As a girl, Kathy becomes obsessed with a song titled “Never Let Me Go” by the fictional singer Judy Bridgewater. She listens to the song repeatedly while she is alone though she does not really understand the romantic implications of the lyrics. She imposes her own meaning on the song, and the song becomes a metaphor for her exploration of her feelings. Kathy chooses to believe that the song is about a mother who has a baby after being told that she could not. The mother sings the song to the baby and never wants to leave her. The students at Hailsham are all orphan clones who cannot have children of their own. The song allows Kathy to explore feelings of motherhood and abandonment that she does not fully understand. The song is a representation of the stunted emotional capacity of the children, who have not been taught the full ramifications of their situation. The tape represents Kathy’s attempt to tackle these issues.

Madame watches Kathy dance to the song while cradling a pillow. The sight of the young clone girl makes Madame cry. Later in the novel, Madame confesses that she did not understand the emotional meaning that Kathy projected onto the song, but Madame projected her own emotional meaning onto the sight of the girl with the pillow. The song again becomes a conduit for emotional projection. Madame hears the song and sees the child reacting to the song, and the moral issues surrounding the clone children suddenly come into focus. Madame fights for the right of the clone children to be viewed as ordinary human beings rather than just vessels for organs. The child’s ability to impose emotional meaning onto a song becomes a symbol of her ability to think and feel just like a regular person. The song symbolizes the complexity of the emotions the children can feel as well as the dire situation in which they find themselves. Madame understands this symbolism, and it moves her to tears.

One of the most important symbolic aspects of the song is the irony of the title. “Never Let Me Go” means so much to Kathy, but she spends her life slowly letting go of everything. She watches Ruth and Tommy die. She lets go of Hailsham and her nostalgia. She lets go of her career as a carer, of her dreams of a referral, and of the last vestiges of hope she has. Kathy listens to “Never Let Me Go” on repeat because she relates to the desire to cling on forever in a world that is pushing her to let go of everything she loves. 

Norfolk

Norfolk is a county in the east of England that has several important symbolic meanings in Never Let Me Go. The characters visit Norfolk and experience one of the most important days of their lives. Ruth sees her possible, Chrissie and Rodney talk about the deferrals, and Tommy and Kathy find a copy of the beloved cassette tape Kathy lost. Because of the importance of this day, Norfolk comes to symbolize different emotions for different characters. For Ruth, Norfolk is where her dreams of working in an office died. For Chrissie and Rodney, Norfolk is the place where they learned that their dream of a referral is doomed. For Tommy and Kathy, Norfolk is one of the few fleeting moments in which they experience what their lives might be like if they were together. The symbolic meaning of Norfolk is positive for some characters and negative for others, but it is always tragic. The physical location of Norfolk symbolizes broken dreams and unrequited love.

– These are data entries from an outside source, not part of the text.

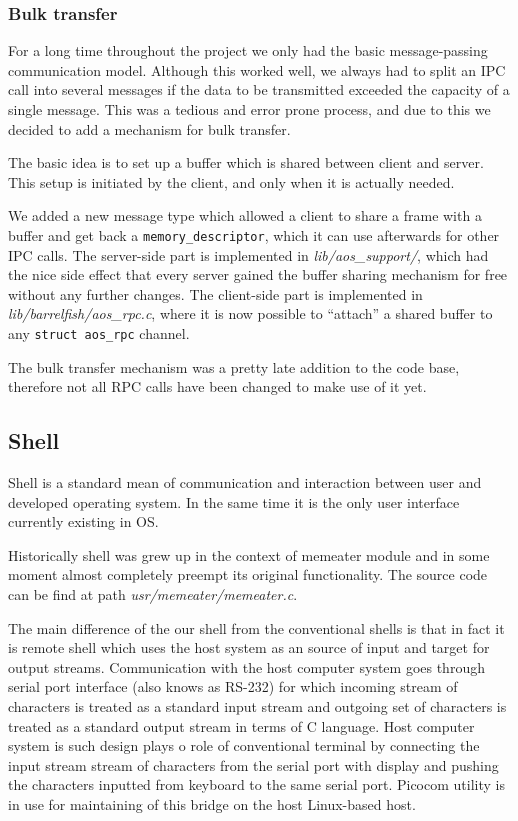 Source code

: \documentclass[a4paper,10pt]{article}
\newcommand{\filepath}[1]{\emph{ #1}}
\begin{document}
\subsubsection{Bulk transfer}

For a long time throughout the project we only had the basic message-passing communication model.
Although this worked well, we always had to split an IPC call into several messages if the data to be transmitted exceeded the capacity of a single message.
This was a tedious and error prone process, and due to this we decided to add a mechanism for bulk transfer.

The basic idea is to set up a buffer which is shared between client and server.
This setup is initiated by the client, and only when it is actually needed.

We added a new message type which allowed a client to share a frame with a buffer and get back a \lstinline!memory_descriptor!, which it can use afterwards for other IPC calls.
The server-side part is implemented in \filepath{lib/aos\_support/}, which had the nice side effect that every server gained the buffer sharing mechanism for free without any further changes.
The client-side part is implemented in \filepath{lib/barrelfish/aos\_rpc.c}, where it is now possible to ``attach'' a shared buffer to any \lstinline!struct aos_rpc! channel.

The bulk transfer mechanism was a pretty late addition to the code base, therefore not all RPC calls have been changed to make use of it yet.

\subsection{Shell}
	Shell is a standard mean of communication and interaction between user and developed operating system.
	In the same time it is the only user interface currently existing in OS.
	 
	Historically shell was grew up in the context of memeater module and in some moment almost completely preempt its original functionality. The source code can be find at path \filepath{usr/memeater/memeater.c}.
	
	The main difference of the our shell from the conventional shells is that in fact it is remote shell which uses the host system as an source of input and target for output streams. 
	Communication with the host computer system goes through serial port interface (also knows as RS-232) for which incoming stream of characters is treated as a standard input stream and outgoing set of characters is treated as a standard output stream in terms of C language. 
	Host computer system is such design plays o role of conventional terminal by connecting the input stream stream of characters from the serial port with display and pushing the characters inputted from keyboard to the same serial port.
	Picocom utility is in use for maintaining of this bridge on the host Linux-based host.
	
\end{document}
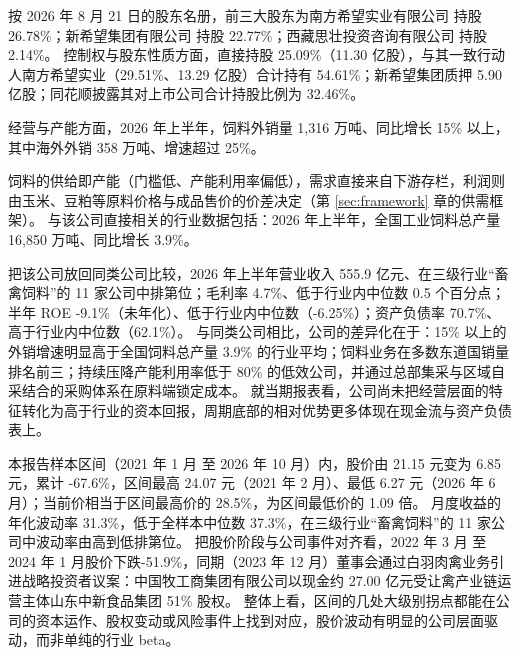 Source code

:  按 2026 年 8 月 21 日的股东名册，前三大股东为南方希望实业有限公司 持股 26.78\%；新希望集团有限公司 持股 22.77\%；西藏思壮投资咨询有限公司 持股 2.14\%。 控制权与股东性质方面，直接持股 25.09\%（11.30 亿股），与其一致行动人南方希望实业（29.51\%、13.29 亿股）合计持有 54.61\%；新希望集团质押 5.90 亿股；同花顺披露其对上市公司合计持股比例为 32.46\%。

 经营与产能方面，2026 年上半年，饲料外销量 1,316 万吨、同比增长 15\% 以上，其中海外外销 358 万吨、增速超过 25\%。

 饲料的供给即产能（门槛低、产能利用率偏低），需求直接来自下游存栏，利润则由玉米、豆粕等原料价格与成品售价的价差决定（第 \ref{sec:framework} 章的供需框架）。 与该公司直接相关的行业数据包括：2026 年上半年，全国工业饲料总产量 16,850 万吨、同比增长 3.9\%。

 把该公司放回同类公司比较，2026 年上半年营业收入 555.9 亿元、在三级行业“畜禽饲料”的 11 家公司中排第位；毛利率 4.7\%、低于行业内中位数 0.5 个百分点；半年 ROE -9.1\%（未年化）、低于行业内中位数（-6.25\%）；资产负债率 70.7\%、高于行业内中位数（62.1\%）。 与同类公司相比，公司的差异化在于：15\% 以上的外销增速明显高于全国饲料总产量 3.9\% 的行业平均；饲料业务在多数东道国销量排名前三；持续压降产能利用率低于 80\% 的低效公司，并通过总部集采与区域自采结合的采购体系在原料端锁定成本。 就当期报表看，公司尚未把经营层面的特征转化为高于行业的资本回报，周期底部的相对优势更多体现在现金流与资产负债表上。

 本报告样本区间（2021 年 1 月 至 2026 年 10 月）内，股价由 21.15 元变为 6.85 元，累计 -67.6\%，区间最高 24.07 元（2021 年 2 月）、最低 6.27 元（2026 年 6 月）；当前价相当于区间最高价的 28.5\%，为区间最低价的 1.09 倍。 月度收益的年化波动率 31.3\%，低于全样本中位数 37.3\%，在三级行业“畜禽饲料”的 11 家公司中波动率由高到低排第位。 把股价阶段与公司事件对齐看，2022 年 3 月 至 2024 年 1 月股价下跌-51.9\%，同期（2023 年 12 月）董事会通过白羽肉禽业务引进战略投资者议案：中国牧工商集团有限公司以现金约 27.00 亿元受让禽产业链运营主体山东中新食品集团 51\% 股权。 整体上看，区间的几处大级别拐点都能在公司的资本运作、股权变动或风险事件上找到对应，股价波动有明显的公司层面驱动，而非单纯的行业 beta。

The novel also explores the idea of Norfolk as an abstract concept. As children the characters joke about Norfolk being the home of lost things. Norfolk provides a natural home to lost possessions and lost people. They find the lost cassette tape in Norfolk, and Ruth tries to find the lost conception of herself. This version of Norfolk is not real, but it brings the characters together. The characters grow up lost and disillusioned, so the nostalgic idea of a home for lost things brings them together at the end of their lives. Their reunion is them returning to the abstract idea of Norfolk, the important place from their youth that has the power to reunite lost things.

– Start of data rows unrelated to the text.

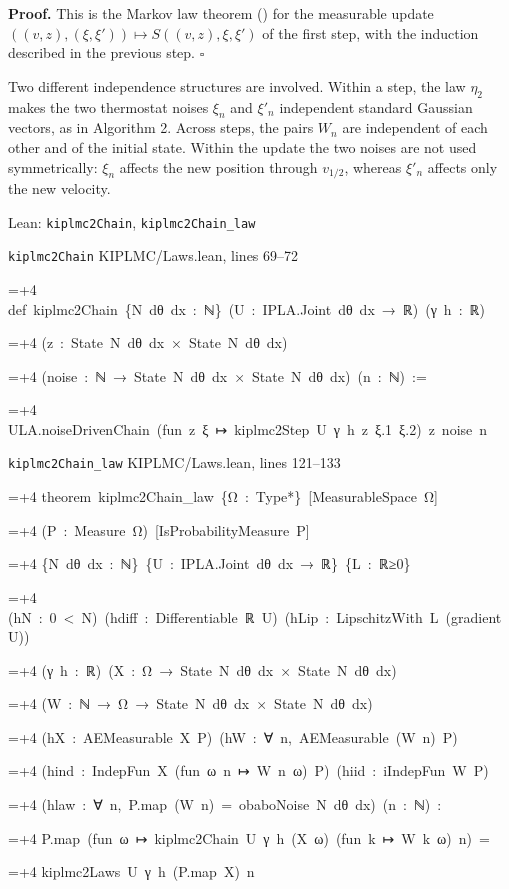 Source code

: \documentclass[11pt,a4paper]{article}
\newlength{\leancharwidth}
\newenvironment{leancode}{\par\smallskip\begingroup\ttfamily\footnotesize\raggedright
  \settowidth{\leancharwidth}{M}\setlength{\parskip}{0pt}\setlength{\parindent}{0pt}
  \frenchspacing}{\par\endgroup\smallskip}
\newcommand{\leanline}[2]{\hangindent=\dimexpr#1\leancharwidth+4\leancharwidth\relax
  \hangafter=1\noindent\hspace*{#1\leancharwidth}#2\par}
\newcommand{\leansource}[1]{\par{\footnotesize\color{leanmuted}#1}\par}
\begin{document}
\textbf{Proof.} This is the Markov law theorem (\cite[Section~3.33.12]{LangevinLean2026ULASC}) for the measurable update \(((v,z),(\xi,\xi'))\mapsto S((v,z),\xi,\xi')\) of the first step, with the induction described in the previous step. \(\square\)




Two different independence structures are involved. Within a step, the law \(\eta_2\) makes the two thermostat noises \(\xi_n\) and \(\xi'_n\) independent standard Gaussian vectors, as in Algorithm 2. Across steps, the pairs \(W_n\) are independent of each other and of the initial state. Within the update the two noises are not used symmetrically: \(\xi_n\) affects the new position through \(v_{1/2}\), whereas \(\xi'_n\) affects only the new velocity.

\begin{leanbox}{Lean: \texttt{kiplmc2Chain}, \texttt{kiplmc2Chain\_\allowbreak{}law}}
\leansource{\texttt{kiplmc2Chain} \quad KIPLMC/\allowbreak{}Laws.lean, lines 69–72}
\begin{leancode}
\leanline{0}{def\ kiplmc2Chain\ \{N\ dθ\ dx\ :\ ℕ\}\ (U\ :\ IPLA.Joint\ dθ\ dx\ →\ ℝ)\ (γ\ h\ :\ ℝ)}
\leanline{4}{(z\ :\ State\ N\ dθ\ dx\ ×\ State\ N\ dθ\ dx)}
\leanline{4}{(noise\ :\ ℕ\ →\ State\ N\ dθ\ dx\ ×\ State\ N\ dθ\ dx)\ (n\ :\ ℕ)\ :=}
\leanline{2}{ULA.noiseDrivenChain\ (fun\ z\ ξ\ ↦\ kiplmc2Step\ U\ γ\ h\ z\ ξ.1\ ξ.2)\ z\ noise\ n}
\end{leancode}
\leansource{\texttt{kiplmc2Chain\_\allowbreak{}law} \quad KIPLMC/\allowbreak{}Laws.lean, lines 121–133}
\begin{leancode}
\leanline{0}{theorem\ kiplmc2Chain\_law\ \{Ω\ :\ Type*\}\ [MeasurableSpace\ Ω]}
\leanline{4}{(P\ :\ Measure\ Ω)\ [IsProbabilityMeasure\ P]}
\leanline{4}{\{N\ dθ\ dx\ :\ ℕ\}\ \{U\ :\ IPLA.Joint\ dθ\ dx\ →\ ℝ\}\ \{L\ :\ ℝ≥0\}}
\leanline{4}{(hN\ :\ 0\ <\ N)\ (hdiff\ :\ Differentiable\ ℝ\ U)\ (hLip\ :\ LipschitzWith\ L\ (gradient\ U))}
\leanline{4}{(γ\ h\ :\ ℝ)\ (X\ :\ Ω\ →\ State\ N\ dθ\ dx\ ×\ State\ N\ dθ\ dx)}
\leanline{4}{(W\ :\ ℕ\ →\ Ω\ →\ State\ N\ dθ\ dx\ ×\ State\ N\ dθ\ dx)}
\leanline{4}{(hX\ :\ AEMeasurable\ X\ P)\ (hW\ :\ ∀\ n,\ AEMeasurable\ (W\ n)\ P)}
\leanline{4}{(hind\ :\ IndepFun\ X\ (fun\ ω\ n\ ↦\ W\ n\ ω)\ P)\ (hiid\ :\ iIndepFun\ W\ P)}
\leanline{4}{(hlaw\ :\ ∀\ n,\ P.map\ (W\ n)\ =\ obaboNoise\ N\ dθ\ dx)\ (n\ :\ ℕ)\ :}
\leanline{4}{P.map\ (fun\ ω\ ↦\ kiplmc2Chain\ U\ γ\ h\ (X\ ω)\ (fun\ k\ ↦\ W\ k\ ω)\ n)\ =}
\leanline{6}{kiplmc2Laws\ U\ γ\ h\ (P.map\ X)\ n}
\end{leancode}

\end{leanbox}
\end{document}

Tommy and Ruth die, and Kathy returns to Norfolk alone. She drives along the lonely roads and pulls over beside a barbed wire fence. Garbage has caught on the sharp spikes and blows in the wind. Kathy thinks about the home for lost things and everything that she has lost. She imagines her friends returning to her, but she knows that the dream of Norfolk is dead. The symbolism of the location has changed. Now, Kathy sees their lives as being just like the pieces of garbage caught on the barbed wire. They tangle in the wind and achieve nothing. The clones are considered nothing more than human garbage by the society, and even the symbolic power of Norfolk cannot bring them back together or return what has been lost. 

Organs

The clones are created to donate their organs to the rest of society. The organs become small organic metaphors for the clones’ reason to exist. The organs justify their creation and the life they spend in facilities. Everything about the clones’ lives is arranged to maximize the usefulness of these organs; as such, their organs become important symbols for what the clones mean to society and what the society means to the clones.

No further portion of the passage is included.